> **What is being asked**
Take the line with "Zeitumkehrer.\\ „Sie können gehen.„" and every line after it in the data. Transcribe them exactly, through the last.

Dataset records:
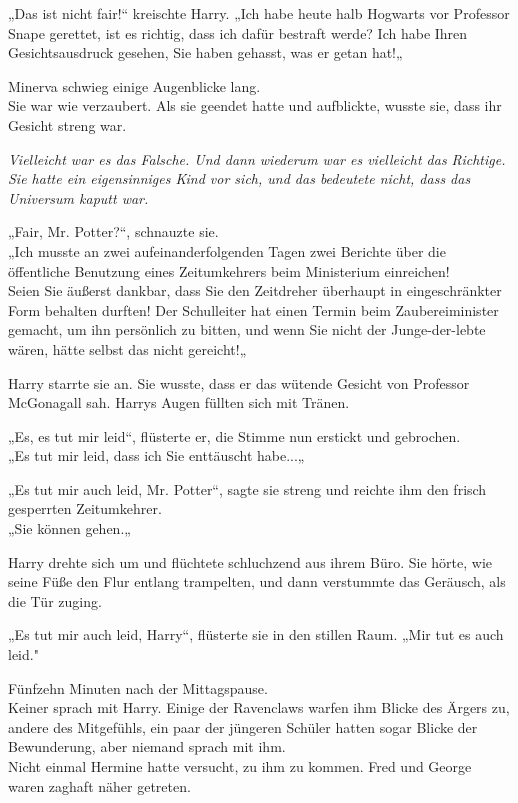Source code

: {„Das ist nicht fair!“ kreischte Harry. „Ich habe heute halb Hogwarts vor Professor Snape gerettet, ist es richtig, dass ich dafür bestraft werde? Ich habe Ihren Gesichtsausdruck gesehen, Sie haben gehasst, was er getan hat!„

Minerva schwieg einige Augenblicke lang.\\ Sie war wie verzaubert. Als sie geendet hatte und aufblickte, wusste sie, dass ihr Gesicht streng war.

\emph{Vielleicht war es das Falsche. Und dann wiederum war es vielleicht das Richtige. Sie hatte ein eigensinniges Kind vor sich, und das bedeutete nicht, dass das Universum kaputt war.}

„Fair, Mr. Potter?“, schnauzte sie.\\ „Ich musste an zwei aufeinanderfolgenden Tagen zwei Berichte über die öffentliche Benutzung eines Zeitumkehrers beim Ministerium einreichen!\\ Seien Sie äußerst dankbar, dass Sie den Zeitdreher überhaupt in eingeschränkter Form behalten durften! Der Schulleiter hat einen Termin beim Zaubereiminister gemacht, um ihn persönlich zu bitten, und wenn Sie nicht der Junge-der-lebte wären, hätte selbst das nicht gereicht!„

Harry starrte sie an. Sie wusste, dass er das wütende Gesicht von Professor McGonagall sah. Harrys Augen füllten sich mit Tränen.

„Es, es tut mir leid“, flüsterte er, die Stimme nun erstickt und gebrochen.\\ „Es tut mir leid, dass ich Sie enttäuscht habe...„

„Es tut mir auch leid, Mr. Potter“, sagte sie streng und reichte ihm den frisch gesperrten Zeitumkehrer.\\ „Sie können gehen.„

Harry drehte sich um und flüchtete schluchzend aus ihrem Büro. Sie hörte, wie seine Füße den Flur entlang trampelten, und dann verstummte das Geräusch, als die Tür zuging.

„Es tut mir auch leid, Harry“, flüsterte sie in den stillen Raum. „Mir tut es auch leid."

Fünfzehn Minuten nach der Mittagspause.\\ Keiner sprach mit Harry. Einige der Ravenclaws warfen ihm Blicke des Ärgers zu, andere des Mitgefühls, ein paar der jüngeren Schüler hatten sogar Blicke der Bewunderung, aber niemand sprach mit ihm.\\ Nicht einmal Hermine hatte versucht, zu ihm zu kommen. Fred und George waren zaghaft näher getreten.

}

> **Answer to this task**
„Es tut mir auch leid, Mr. Potter“, sagte sie streng und reichte ihm den frisch gesperrten Zeitumkehrer.\\ „Sie können gehen.„

Harry drehte sich um und flüchtete schluchzend aus ihrem Büro. Sie hörte, wie seine Füße den Flur entlang trampelten, und dann verstummte das Geräusch, als die Tür zuging.

„Es tut mir auch leid, Harry“, flüsterte sie in den stillen Raum. „Mir tut es auch leid."

Fünfzehn Minuten nach der Mittagspause.\\ Keiner sprach mit Harry. Einige der Ravenclaws warfen ihm Blicke des Ärgers zu, andere des Mitgefühls, ein paar der jüngeren Schüler hatten sogar Blicke der Bewunderung, aber niemand sprach mit ihm.\\ Nicht einmal Hermine hatte versucht, zu ihm zu kommen. Fred und George waren zaghaft näher getreten.

}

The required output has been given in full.